(Beginning of EXCERPTED DATA)

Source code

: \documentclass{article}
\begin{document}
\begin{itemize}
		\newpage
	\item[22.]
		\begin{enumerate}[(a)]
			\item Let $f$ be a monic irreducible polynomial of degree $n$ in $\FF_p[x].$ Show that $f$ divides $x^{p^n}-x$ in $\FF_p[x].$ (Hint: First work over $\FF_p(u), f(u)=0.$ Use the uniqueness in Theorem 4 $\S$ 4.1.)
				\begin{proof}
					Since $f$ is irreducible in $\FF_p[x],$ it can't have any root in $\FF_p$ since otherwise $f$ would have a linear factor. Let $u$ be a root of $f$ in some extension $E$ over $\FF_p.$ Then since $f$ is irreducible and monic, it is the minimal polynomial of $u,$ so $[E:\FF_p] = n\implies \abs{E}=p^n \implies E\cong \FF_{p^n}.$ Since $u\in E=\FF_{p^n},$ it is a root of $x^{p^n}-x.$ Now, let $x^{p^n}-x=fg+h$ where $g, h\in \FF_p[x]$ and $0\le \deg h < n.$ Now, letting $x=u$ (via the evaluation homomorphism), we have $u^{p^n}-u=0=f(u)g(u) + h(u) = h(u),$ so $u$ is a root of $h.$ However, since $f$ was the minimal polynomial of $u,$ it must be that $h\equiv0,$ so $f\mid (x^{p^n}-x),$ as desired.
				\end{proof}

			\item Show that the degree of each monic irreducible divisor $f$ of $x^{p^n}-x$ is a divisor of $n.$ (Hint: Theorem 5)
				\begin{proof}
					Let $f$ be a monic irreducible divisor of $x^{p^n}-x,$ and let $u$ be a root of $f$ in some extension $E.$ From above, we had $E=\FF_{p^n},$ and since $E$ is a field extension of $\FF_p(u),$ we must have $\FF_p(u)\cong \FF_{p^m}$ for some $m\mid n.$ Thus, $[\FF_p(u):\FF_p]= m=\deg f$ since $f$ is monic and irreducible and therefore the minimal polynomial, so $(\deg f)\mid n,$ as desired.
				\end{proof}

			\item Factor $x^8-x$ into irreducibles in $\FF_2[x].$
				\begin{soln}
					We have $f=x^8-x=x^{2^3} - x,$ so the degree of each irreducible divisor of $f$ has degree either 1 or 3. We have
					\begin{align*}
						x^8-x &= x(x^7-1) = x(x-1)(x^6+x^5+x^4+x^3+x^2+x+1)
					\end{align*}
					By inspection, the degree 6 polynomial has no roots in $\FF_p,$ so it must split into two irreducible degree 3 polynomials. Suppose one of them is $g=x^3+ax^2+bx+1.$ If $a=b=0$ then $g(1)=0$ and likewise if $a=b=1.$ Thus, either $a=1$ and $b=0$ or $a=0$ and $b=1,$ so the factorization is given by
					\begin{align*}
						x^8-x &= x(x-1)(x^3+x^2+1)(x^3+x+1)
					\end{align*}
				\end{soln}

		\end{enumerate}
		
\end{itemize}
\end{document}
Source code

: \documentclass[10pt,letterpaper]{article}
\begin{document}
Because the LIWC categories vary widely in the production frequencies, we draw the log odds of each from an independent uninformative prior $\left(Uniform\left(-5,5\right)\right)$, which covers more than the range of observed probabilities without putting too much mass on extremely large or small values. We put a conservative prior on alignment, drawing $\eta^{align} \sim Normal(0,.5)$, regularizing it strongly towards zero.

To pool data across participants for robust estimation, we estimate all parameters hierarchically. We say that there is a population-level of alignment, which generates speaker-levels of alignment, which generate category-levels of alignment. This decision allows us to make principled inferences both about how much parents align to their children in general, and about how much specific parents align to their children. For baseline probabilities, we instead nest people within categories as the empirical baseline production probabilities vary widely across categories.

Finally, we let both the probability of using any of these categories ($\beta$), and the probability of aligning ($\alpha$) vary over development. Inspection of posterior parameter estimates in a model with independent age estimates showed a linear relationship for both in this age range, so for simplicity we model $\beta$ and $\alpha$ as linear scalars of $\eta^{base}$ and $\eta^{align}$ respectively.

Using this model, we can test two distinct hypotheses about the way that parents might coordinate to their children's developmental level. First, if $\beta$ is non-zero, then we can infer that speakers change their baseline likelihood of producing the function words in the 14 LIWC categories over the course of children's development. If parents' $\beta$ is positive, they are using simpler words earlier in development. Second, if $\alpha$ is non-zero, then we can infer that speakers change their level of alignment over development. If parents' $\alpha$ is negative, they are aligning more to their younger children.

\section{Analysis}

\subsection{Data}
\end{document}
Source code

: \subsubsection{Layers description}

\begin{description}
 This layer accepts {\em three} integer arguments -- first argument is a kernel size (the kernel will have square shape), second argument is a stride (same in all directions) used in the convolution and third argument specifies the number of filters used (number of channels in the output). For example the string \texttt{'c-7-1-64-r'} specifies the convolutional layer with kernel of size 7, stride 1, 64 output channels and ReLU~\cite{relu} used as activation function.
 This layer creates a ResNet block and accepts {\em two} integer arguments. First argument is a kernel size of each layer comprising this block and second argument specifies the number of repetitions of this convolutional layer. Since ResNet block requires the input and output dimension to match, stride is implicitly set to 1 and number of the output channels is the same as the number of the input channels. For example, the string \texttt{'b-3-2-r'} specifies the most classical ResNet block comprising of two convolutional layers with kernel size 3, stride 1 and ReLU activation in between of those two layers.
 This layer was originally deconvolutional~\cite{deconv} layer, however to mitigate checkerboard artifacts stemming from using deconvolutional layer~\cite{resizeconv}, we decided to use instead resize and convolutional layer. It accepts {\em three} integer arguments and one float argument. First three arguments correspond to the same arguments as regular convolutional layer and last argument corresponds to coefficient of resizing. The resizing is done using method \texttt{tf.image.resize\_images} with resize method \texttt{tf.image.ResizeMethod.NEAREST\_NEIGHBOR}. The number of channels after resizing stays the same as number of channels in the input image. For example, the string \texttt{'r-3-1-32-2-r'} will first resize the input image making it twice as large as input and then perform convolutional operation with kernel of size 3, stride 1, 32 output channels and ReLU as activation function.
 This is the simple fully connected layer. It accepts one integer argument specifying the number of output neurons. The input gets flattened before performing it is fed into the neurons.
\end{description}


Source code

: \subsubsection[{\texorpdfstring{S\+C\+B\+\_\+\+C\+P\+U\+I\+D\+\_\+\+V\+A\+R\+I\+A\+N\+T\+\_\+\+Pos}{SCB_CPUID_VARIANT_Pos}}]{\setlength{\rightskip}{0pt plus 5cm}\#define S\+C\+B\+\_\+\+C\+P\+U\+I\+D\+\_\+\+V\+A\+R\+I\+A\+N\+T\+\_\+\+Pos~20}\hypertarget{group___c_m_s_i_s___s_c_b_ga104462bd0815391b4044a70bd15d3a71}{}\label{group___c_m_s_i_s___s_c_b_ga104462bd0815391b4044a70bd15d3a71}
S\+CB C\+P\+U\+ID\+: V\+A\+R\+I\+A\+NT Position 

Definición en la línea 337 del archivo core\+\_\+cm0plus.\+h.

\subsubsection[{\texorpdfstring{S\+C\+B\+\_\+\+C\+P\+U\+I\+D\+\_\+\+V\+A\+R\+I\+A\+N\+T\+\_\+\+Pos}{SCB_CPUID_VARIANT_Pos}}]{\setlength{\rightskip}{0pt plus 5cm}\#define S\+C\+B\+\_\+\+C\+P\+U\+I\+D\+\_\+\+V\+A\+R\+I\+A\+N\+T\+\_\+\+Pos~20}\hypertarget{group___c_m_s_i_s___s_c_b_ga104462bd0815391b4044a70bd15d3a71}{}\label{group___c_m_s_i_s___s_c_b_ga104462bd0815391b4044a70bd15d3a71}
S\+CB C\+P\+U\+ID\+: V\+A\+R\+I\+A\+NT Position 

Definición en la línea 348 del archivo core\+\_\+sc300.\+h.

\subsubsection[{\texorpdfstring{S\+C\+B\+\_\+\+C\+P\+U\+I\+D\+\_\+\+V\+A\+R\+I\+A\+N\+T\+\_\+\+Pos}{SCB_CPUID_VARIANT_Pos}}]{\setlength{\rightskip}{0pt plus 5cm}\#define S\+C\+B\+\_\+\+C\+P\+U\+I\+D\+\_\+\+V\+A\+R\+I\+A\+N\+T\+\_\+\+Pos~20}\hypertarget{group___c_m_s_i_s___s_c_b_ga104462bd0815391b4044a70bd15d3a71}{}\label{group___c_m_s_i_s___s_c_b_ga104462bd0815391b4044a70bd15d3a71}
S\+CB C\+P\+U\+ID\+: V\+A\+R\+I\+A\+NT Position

(End of EXCERPTED DATA)

• _TASK BRIEF_
Could you reproduce, exactly, every line above from the line with "This layer creates" to the line with "This layer was", and no other line? Both ends count.

• _ANSWER FOR THE TASK_
 This layer creates a ResNet block and accepts {\em two} integer arguments. First argument is a kernel size of each layer comprising this block and second argument specifies the number of repetitions of this convolutional layer. Since ResNet block requires the input and output dimension to match, stride is implicitly set to 1 and number of the output channels is the same as the number of the input channels. For example, the string \texttt{'b-3-2-r'} specifies the most classical ResNet block comprising of two convolutional layers with kernel size 3, stride 1 and ReLU activation in between of those two layers.
 This layer was originally deconvolutional~\cite{deconv} layer, however to mitigate checkerboard artifacts stemming from using deconvolutional layer~\cite{resizeconv}, we decided to use instead resize and convolutional layer. It accepts {\em three} integer arguments and one float argument. First three arguments correspond to the same arguments as regular convolutional layer and last argument corresponds to coefficient of resizing. The resizing is done using method \texttt{tf.image.resize\_images} with resize method \texttt{tf.image.ResizeMethod.NEAREST\_NEIGHBOR}. The number of channels after resizing stays the same as number of channels in the input image. For example, the string \texttt{'r-3-1-32-2-r'} will first resize the input image making it twice as large as input and then perform convolutional operation with kernel of size 3, stride 1, 32 output channels and ReLU as activation function.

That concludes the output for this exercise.